JP2002180879A - Method of protecting internal combustion engine from excessive pressure - Google Patents

Abstract

PROBLEM TO BE SOLVED: To surely protect an internal combustion engine from the excessive pressure in a cylinder while reducing the manufacturing cost, and to reduce the difference in output among the engines of the same type. SOLUTION: The internal pressure of at least one cylinder 1 of the internal combustion engine is continuously monitored in this device and this method of protecting the internal combustion engine from the excess pressure. When the internal pressure is over a predetermined threshold value Pth, the operation of pressure peak controllers C, C', C", C"' is started, and an introduction amount of the fuel and/or the combustion of the fuel are adjusted to prevent the internal pressure from being over the allowable maximum value Pmax.

Description

DETAILED DESCRIPTION OF THE INVENTION

[0001]

BACKGROUND OF THE INVENTION 1. Field of the Invention The present invention relates to a method for protecting an internal combustion engine when excessive pressure is measured in at least one cylinder of the internal combustion engine. In addition, the invention relates to an apparatus for performing such a method.

[0002]

2. Description of the Related Art In recent years, there has been an increasing demand for improved output and improved fuel consumption efficiency.
utput) was continually improving. The specific output is defined as a ratio between the output of the internal combustion engine and the weight. As a result of this improvement, the pressure in the cylinder has increased significantly and the mechanical load has reached a level where the material limits are reached. Therefore, it is important to design the internal combustion engine such that it remains within the safe limits even when the pressure generated in the cylinder of the internal combustion engine is severest.

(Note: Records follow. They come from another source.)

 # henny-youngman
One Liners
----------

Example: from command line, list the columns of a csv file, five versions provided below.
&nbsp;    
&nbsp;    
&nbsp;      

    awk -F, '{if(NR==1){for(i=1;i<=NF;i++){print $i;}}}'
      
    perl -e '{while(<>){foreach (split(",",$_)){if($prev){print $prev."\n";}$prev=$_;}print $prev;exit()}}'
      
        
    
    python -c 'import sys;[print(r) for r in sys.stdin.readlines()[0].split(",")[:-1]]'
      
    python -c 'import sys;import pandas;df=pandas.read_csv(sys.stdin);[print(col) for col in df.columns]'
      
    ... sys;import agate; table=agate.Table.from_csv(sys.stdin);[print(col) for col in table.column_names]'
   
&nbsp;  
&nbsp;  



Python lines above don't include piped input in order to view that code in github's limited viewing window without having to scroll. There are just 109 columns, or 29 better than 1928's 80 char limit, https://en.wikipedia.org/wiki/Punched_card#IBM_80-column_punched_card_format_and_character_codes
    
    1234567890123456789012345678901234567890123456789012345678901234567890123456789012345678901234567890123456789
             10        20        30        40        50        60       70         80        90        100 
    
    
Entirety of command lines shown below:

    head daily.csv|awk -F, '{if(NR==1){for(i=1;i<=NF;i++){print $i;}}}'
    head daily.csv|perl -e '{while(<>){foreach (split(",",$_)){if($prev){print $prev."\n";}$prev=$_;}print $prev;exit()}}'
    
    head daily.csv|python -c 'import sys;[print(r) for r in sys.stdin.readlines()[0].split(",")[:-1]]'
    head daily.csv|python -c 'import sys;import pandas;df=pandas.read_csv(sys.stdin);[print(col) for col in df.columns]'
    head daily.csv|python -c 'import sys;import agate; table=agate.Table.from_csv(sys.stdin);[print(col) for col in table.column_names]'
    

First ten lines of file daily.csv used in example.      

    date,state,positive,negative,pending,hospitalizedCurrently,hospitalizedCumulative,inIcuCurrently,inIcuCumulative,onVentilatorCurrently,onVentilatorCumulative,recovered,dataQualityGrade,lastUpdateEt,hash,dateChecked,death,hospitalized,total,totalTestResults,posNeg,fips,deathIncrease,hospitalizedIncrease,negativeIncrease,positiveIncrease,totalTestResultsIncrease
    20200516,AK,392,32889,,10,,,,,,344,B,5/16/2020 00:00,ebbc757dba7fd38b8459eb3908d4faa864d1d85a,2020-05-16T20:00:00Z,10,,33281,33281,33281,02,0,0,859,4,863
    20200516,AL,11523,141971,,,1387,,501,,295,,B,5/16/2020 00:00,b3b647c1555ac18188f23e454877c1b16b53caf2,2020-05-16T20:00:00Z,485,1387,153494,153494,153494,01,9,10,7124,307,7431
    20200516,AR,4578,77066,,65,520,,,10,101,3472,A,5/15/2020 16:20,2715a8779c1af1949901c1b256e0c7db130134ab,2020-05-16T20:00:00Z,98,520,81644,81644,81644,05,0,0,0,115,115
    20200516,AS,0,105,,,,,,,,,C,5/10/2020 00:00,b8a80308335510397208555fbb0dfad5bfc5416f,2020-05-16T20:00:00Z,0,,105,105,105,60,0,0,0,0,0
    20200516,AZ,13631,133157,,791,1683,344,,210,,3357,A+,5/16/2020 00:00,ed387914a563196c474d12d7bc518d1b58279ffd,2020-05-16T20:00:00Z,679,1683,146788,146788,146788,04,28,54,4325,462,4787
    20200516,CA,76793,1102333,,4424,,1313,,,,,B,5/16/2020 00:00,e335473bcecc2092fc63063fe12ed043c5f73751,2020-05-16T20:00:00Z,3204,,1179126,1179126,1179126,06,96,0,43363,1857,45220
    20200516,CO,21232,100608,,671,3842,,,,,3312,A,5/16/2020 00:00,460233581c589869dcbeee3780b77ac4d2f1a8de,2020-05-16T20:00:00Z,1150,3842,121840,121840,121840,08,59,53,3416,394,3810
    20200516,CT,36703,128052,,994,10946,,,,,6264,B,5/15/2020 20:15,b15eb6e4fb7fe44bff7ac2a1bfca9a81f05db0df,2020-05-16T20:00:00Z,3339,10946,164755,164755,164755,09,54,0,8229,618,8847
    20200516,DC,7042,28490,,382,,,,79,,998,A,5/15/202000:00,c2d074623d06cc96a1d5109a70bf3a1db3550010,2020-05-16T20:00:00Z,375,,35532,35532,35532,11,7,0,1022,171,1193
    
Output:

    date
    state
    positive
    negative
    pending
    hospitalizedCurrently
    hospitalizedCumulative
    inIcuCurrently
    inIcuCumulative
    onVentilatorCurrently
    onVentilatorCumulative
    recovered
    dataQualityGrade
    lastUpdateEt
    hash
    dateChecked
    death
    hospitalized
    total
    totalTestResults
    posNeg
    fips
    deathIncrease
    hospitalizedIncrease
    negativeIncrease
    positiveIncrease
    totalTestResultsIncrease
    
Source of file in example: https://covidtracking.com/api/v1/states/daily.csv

[0003] This is usually achieved by careful standardization of the fueling method. Such common pressure peak control methods must incorporate significant safety factors. One of the reasons for doing this is that the tolerances that occur during engine production
In the case of an engine, this can lead to a considerable variation, which can be a difference of 20 bar in the maximum cylinder pressure. Such variations, which vary from engine to engine, are generally the result of the following factors: That is, 1. Due to the inaccurate flywheel installation,
1. Error at top dead center 2. Difference in the internal space of each cylinder head This is the tolerance of the fuel injection system.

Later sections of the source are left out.